Return the following entries exactly, word for word.

▶ [Given data]:

-.-.-

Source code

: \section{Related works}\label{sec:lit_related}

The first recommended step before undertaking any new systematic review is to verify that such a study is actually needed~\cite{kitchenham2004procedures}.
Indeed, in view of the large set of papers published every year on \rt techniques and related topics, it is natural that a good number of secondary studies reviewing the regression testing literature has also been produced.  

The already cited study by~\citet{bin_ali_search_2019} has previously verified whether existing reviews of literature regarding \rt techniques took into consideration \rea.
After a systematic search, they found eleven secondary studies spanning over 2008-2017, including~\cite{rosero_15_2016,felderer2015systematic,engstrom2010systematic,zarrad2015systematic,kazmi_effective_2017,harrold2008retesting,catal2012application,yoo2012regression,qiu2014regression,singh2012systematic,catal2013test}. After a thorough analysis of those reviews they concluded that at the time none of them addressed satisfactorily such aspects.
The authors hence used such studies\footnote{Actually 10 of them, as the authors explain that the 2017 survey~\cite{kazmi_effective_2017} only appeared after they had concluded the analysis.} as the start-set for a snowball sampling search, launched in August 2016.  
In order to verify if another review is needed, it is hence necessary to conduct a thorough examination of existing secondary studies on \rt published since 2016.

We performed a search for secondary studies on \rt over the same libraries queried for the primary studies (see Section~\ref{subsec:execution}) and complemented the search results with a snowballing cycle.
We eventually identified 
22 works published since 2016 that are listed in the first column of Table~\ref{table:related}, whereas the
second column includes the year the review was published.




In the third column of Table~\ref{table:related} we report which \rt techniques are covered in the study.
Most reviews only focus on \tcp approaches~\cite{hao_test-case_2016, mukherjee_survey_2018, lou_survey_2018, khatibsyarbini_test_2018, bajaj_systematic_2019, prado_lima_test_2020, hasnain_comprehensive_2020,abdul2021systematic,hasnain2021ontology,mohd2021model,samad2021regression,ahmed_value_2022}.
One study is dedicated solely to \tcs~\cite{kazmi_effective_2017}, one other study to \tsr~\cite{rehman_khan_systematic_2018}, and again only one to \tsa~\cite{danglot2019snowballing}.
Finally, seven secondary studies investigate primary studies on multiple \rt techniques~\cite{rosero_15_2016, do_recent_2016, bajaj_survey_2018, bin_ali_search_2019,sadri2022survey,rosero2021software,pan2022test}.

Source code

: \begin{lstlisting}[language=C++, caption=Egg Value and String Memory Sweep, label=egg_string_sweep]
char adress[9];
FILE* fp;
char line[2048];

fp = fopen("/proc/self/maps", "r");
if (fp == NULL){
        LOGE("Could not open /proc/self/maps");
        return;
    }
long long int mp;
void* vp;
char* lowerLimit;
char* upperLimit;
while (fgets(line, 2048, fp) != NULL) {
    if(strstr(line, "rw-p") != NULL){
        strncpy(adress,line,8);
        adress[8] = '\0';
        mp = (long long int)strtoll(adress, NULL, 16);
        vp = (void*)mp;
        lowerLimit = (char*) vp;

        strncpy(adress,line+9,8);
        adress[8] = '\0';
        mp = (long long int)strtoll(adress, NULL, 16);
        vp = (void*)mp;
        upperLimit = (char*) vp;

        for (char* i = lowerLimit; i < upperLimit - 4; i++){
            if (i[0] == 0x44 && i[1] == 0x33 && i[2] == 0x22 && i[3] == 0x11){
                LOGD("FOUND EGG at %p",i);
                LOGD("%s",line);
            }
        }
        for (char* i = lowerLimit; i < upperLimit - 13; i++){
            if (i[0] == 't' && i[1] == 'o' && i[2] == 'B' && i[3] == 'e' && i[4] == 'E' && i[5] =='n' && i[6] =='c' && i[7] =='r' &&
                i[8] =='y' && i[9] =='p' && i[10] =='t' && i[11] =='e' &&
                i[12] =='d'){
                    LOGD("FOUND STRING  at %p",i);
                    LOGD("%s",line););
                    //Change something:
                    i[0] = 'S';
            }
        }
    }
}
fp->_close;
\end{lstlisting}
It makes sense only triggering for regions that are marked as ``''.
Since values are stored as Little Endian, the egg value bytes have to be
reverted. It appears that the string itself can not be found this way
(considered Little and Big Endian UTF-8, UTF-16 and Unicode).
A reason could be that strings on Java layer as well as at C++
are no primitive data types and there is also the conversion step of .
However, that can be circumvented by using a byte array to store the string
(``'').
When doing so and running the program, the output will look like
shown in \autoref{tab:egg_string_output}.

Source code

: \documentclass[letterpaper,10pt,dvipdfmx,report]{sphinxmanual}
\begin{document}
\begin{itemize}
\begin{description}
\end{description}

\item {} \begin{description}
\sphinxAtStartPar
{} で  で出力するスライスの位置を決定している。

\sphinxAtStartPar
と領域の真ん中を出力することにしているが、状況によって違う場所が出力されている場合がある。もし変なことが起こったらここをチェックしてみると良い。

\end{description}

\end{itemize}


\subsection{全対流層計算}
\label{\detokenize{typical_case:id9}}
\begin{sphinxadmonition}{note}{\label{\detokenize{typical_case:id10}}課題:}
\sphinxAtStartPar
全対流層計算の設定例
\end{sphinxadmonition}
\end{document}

-.-.-

▶ [Exercise solution]:
Source code

: \section{Related works}\label{sec:lit_related}

The first recommended step before undertaking any new systematic review is to verify that such a study is actually needed~\cite{kitchenham2004procedures}.
Indeed, in view of the large set of papers published every year on \rt techniques and related topics, it is natural that a good number of secondary studies reviewing the regression testing literature has also been produced.  

The already cited study by~\citet{bin_ali_search_2019} has previously verified whether existing reviews of literature regarding \rt techniques took into consideration \rea.
After a systematic search, they found eleven secondary studies spanning over 2008-2017, including~\cite{rosero_15_2016,felderer2015systematic,engstrom2010systematic,zarrad2015systematic,kazmi_effective_2017,harrold2008retesting,catal2012application,yoo2012regression,qiu2014regression,singh2012systematic,catal2013test}. After a thorough analysis of those reviews they concluded that at the time none of them addressed satisfactorily such aspects.
The authors hence used such studies\footnote{Actually 10 of them, as the authors explain that the 2017 survey~\cite{kazmi_effective_2017} only appeared after they had concluded the analysis.} as the start-set for a snowball sampling search, launched in August 2016.  
In order to verify if another review is needed, it is hence necessary to conduct a thorough examination of existing secondary studies on \rt published since 2016.

We performed a search for secondary studies on \rt over the same libraries queried for the primary studies (see Section~\ref{subsec:execution}) and complemented the search results with a snowballing cycle.
We eventually identified 
22 works published since 2016 that are listed in the first column of Table~\ref{table:related}, whereas the
second column includes the year the review was published.




In the third column of Table~\ref{table:related} we report which \rt techniques are covered in the study.
Most reviews only focus on \tcp approaches~\cite{hao_test-case_2016, mukherjee_survey_2018, lou_survey_2018, khatibsyarbini_test_2018, bajaj_systematic_2019, prado_lima_test_2020, hasnain_comprehensive_2020,abdul2021systematic,hasnain2021ontology,mohd2021model,samad2021regression,ahmed_value_2022}.
One study is dedicated solely to \tcs~\cite{kazmi_effective_2017}, one other study to \tsr~\cite{rehman_khan_systematic_2018}, and again only one to \tsa~\cite{danglot2019snowballing}.
Finally, seven secondary studies investigate primary studies on multiple \rt techniques~\cite{rosero_15_2016, do_recent_2016, bajaj_survey_2018, bin_ali_search_2019,sadri2022survey,rosero2021software,pan2022test}.

Source code

: \begin{lstlisting}[language=C++, caption=Egg Value and String Memory Sweep, label=egg_string_sweep]
char adress[9];
FILE* fp;
char line[2048];

fp = fopen("/proc/self/maps", "r");
if (fp == NULL){
        LOGE("Could not open /proc/self/maps");
        return;
    }
long long int mp;
void* vp;
char* lowerLimit;
char* upperLimit;
while (fgets(line, 2048, fp) != NULL) {
    if(strstr(line, "rw-p") != NULL){
        strncpy(adress,line,8);
        adress[8] = '\0';
        mp = (long long int)strtoll(adress, NULL, 16);
        vp = (void*)mp;
        lowerLimit = (char*) vp;

        strncpy(adress,line+9,8);
        adress[8] = '\0';
        mp = (long long int)strtoll(adress, NULL, 16);
        vp = (void*)mp;
        upperLimit = (char*) vp;

        for (char* i = lowerLimit; i < upperLimit - 4; i++){
            if (i[0] == 0x44 && i[1] == 0x33 && i[2] == 0x22 && i[3] == 0x11){
                LOGD("FOUND EGG at %p",i);
                LOGD("%s",line);
            }
        }
        for (char* i = lowerLimit; i < upperLimit - 13; i++){
            if (i[0] == 't' && i[1] == 'o' && i[2] == 'B' && i[3] == 'e' && i[4] == 'E' && i[5] =='n' && i[6] =='c' && i[7] =='r' &&
                i[8] =='y' && i[9] =='p' && i[10] =='t' && i[11] =='e' &&
                i[12] =='d'){
                    LOGD("FOUND STRING  at %p",i);
                    LOGD("%s",line););
                    //Change something:
                    i[0] = 'S';
            }
        }
    }
}
fp->_close;
\end{lstlisting}
It makes sense only triggering for regions that are marked as ``''.
Since values are stored as Little Endian, the egg value bytes have to be
reverted. It appears that the string itself can not be found this way
(considered Little and Big Endian UTF-8, UTF-16 and Unicode).
A reason could be that strings on Java layer as well as at C++
are no primitive data types and there is also the conversion step of .
However, that can be circumvented by using a byte array to store the string
(``'').
When doing so and running the program, the output will look like
shown in \autoref{tab:egg_string_output}.

Source code

: \documentclass[letterpaper,10pt,dvipdfmx,report]{sphinxmanual}
\begin{document}
\begin{itemize}
\begin{description}
\end{description}

\item {} \begin{description}
\sphinxAtStartPar
{} で  で出力するスライスの位置を決定している。

\sphinxAtStartPar
と領域の真ん中を出力することにしているが、状況によって違う場所が出力されている場合がある。もし変なことが起こったらここをチェックしてみると良い。

\end{description}

\end{itemize}


\subsection{全対流層計算}
\label{\detokenize{typical_case:id9}}
\begin{sphinxadmonition}{note}{\label{\detokenize{typical_case:id10}}課題:}
\sphinxAtStartPar
全対流層計算の設定例
\end{sphinxadmonition}
\end{document}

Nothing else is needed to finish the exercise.